I will say this clearly and unequivocally: we must vow to protect the most vulnerable among us, even when we feel vulnerable ourselves. We can no longer settle for the rights of the many at the expense of the few. It is incumbent on all of us to show that we understand the disproportionate risk of violence, the privileges each of us hold, and the power we have to make meaningful change. Remember that none of us are truly liberated until we are all liberated. Stand with your siblings, they need your support, now more than ever.

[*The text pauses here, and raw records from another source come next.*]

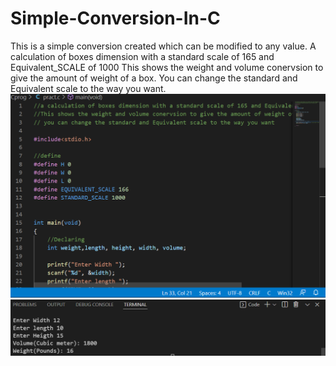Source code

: # Simple-Conversion-In-C
This is a simple conversion created which can be modified to any value.
A calculation of boxes dimension with a standard scale of 165 and Equivalent_SCALE of 1000
This shows the weight and volume conervsion to give the amount of weight of a box.
You can change the standard and Equivalent scale to the way you want.
![Simple-co](https://github.com/KencHub/Simple-Conversion-In-C/blob/main/cprog1.png)
![Simple-co](https://github.com/KencHub/Simple-Conversion-In-C/blob/main/cprog.png)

We have the strength of courage, love, resilience, and community with us today. All of you have shown that by showing up. For those of us who feel most at risk, knowing that allies and fellow trans people are here gives us hope. In these times of darkness, remember that there are people here in this community who love you, support you, and care deeply about your ability to live your life without fear of violence. It is unfortunate that we have so few opportunities to gather, and yet, here we are. Don’t forget to celebrate life, to experience the joy that self-determination allows, to revel in the light within. Channel the anger, the fear, the frustration, or whatever emotion you might be feeling, as fuel to make positive change. It is time we rightfully re-assert our place as leaders, caretakers, and catalysts for change. Because through our experiences, we see the plurality and beauty of the human experience, the joy of self-expression, and the empowerment of standing strong in the face of violence. We can help form a world where someday we won’t need to come together to mourn, instead only to celebrate.

Thank you for making our community safer for all.